[[ Supplied material, beginning ]]
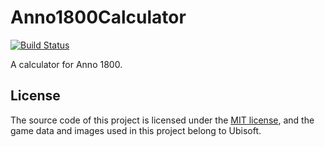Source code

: # Anno1800Calculator
[![Build Status](https://travis-ci.com/wzy9607/Anno1800Calculator.svg?branch=master)](https://travis-ci.com/wzy9607/Anno1800Calculator)

A calculator for Anno 1800.

## License

The source code of this project is licensed under the [MIT license](LICENSE.md), and the game data and images used in this project belong to Ubisoft.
[[ Supplied material, end ]]
→ Task item
Copy out all the data above exactly as written. Skip the pictures.

→ Your solution
Source code

: # Anno1800Calculator
[![Build Status](https://travis-ci.com/wzy9607/Anno1800Calculator.svg?branch=master)](https://travis-ci.com/wzy9607/Anno1800Calculator)

A calculator for Anno 1800.

## License

The source code of this project is licensed under the [MIT license](LICENSE.md), and the game data and images used in this project belong to Ubisoft.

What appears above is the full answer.